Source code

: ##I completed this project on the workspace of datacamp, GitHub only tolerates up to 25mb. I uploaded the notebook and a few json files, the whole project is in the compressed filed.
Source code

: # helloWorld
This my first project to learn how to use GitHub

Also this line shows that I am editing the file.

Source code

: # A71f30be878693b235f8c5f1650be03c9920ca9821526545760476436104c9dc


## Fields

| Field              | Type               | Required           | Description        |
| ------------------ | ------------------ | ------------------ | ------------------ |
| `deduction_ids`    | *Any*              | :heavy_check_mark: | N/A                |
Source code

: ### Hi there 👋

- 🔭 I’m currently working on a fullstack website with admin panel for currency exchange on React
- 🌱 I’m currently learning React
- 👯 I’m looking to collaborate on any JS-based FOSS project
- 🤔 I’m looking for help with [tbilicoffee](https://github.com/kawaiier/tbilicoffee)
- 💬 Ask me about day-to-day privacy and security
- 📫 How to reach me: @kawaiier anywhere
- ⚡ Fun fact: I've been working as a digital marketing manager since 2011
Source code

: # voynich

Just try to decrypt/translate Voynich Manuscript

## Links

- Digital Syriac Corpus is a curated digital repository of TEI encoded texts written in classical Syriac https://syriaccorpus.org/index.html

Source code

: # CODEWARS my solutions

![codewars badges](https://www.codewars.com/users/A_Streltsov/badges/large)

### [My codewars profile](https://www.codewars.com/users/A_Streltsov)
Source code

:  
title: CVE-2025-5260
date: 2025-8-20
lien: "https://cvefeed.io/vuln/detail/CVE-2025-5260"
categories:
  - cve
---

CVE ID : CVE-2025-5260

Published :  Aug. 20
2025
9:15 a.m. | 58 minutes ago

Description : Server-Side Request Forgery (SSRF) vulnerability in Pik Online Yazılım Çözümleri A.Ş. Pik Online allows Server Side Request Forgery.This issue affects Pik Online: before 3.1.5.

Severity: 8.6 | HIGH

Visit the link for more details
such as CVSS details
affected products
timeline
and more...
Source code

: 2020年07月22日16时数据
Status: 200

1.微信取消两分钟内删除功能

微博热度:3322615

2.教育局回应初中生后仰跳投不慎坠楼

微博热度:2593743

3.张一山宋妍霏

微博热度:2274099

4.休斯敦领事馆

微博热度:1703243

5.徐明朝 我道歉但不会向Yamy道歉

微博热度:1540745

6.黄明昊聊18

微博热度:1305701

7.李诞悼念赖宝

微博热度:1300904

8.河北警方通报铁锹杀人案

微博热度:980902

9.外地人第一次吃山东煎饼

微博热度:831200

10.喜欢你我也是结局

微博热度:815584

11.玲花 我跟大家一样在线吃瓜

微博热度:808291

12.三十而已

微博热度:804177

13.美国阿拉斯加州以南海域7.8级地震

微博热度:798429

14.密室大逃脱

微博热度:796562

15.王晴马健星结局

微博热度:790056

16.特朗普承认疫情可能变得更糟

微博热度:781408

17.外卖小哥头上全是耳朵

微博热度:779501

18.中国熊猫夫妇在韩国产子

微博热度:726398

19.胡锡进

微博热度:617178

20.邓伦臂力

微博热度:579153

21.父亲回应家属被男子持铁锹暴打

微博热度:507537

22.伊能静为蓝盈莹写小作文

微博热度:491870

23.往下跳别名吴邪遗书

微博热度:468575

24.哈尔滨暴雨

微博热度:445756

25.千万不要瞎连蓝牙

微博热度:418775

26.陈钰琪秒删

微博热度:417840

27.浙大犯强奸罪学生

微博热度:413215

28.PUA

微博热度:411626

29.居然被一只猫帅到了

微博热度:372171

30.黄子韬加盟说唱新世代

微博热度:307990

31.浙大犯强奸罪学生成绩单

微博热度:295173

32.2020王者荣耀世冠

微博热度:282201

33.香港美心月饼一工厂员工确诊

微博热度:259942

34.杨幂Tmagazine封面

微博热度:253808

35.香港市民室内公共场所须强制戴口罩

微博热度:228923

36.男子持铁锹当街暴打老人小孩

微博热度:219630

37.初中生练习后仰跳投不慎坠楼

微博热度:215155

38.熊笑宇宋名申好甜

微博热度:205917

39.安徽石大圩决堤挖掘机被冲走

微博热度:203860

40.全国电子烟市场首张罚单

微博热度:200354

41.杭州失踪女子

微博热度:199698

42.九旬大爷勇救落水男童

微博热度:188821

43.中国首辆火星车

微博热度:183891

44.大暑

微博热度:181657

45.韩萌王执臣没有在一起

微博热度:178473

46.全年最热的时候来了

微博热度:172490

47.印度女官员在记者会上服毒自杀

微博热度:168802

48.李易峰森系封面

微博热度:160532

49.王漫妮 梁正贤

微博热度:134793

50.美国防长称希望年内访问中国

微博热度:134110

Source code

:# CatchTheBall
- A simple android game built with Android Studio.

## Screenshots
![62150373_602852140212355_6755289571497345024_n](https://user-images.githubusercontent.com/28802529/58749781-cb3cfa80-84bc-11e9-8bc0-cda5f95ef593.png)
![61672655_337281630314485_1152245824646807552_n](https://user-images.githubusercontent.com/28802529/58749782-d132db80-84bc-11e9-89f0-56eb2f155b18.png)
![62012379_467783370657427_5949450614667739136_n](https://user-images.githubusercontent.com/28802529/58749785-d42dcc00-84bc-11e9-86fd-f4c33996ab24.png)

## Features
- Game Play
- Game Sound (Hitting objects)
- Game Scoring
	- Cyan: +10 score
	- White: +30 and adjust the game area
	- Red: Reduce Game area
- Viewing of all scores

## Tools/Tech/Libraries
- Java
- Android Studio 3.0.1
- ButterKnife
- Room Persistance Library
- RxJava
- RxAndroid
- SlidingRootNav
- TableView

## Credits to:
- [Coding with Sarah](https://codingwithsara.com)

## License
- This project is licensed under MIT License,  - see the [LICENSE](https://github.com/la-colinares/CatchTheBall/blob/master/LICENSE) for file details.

-- -- --

* [WHAT THE TASK REQUIRES] Only lines holding the string "digital" are wanted; gather each one from the entries above.

* [RESULT OF THIS TASK]
- ⚡ Fun fact: I've been working as a digital marketing manager since 2011
- Digital Syriac Corpus is a curated digital repository of TEI encoded texts written in classical Syriac https://syriaccorpus.org/index.html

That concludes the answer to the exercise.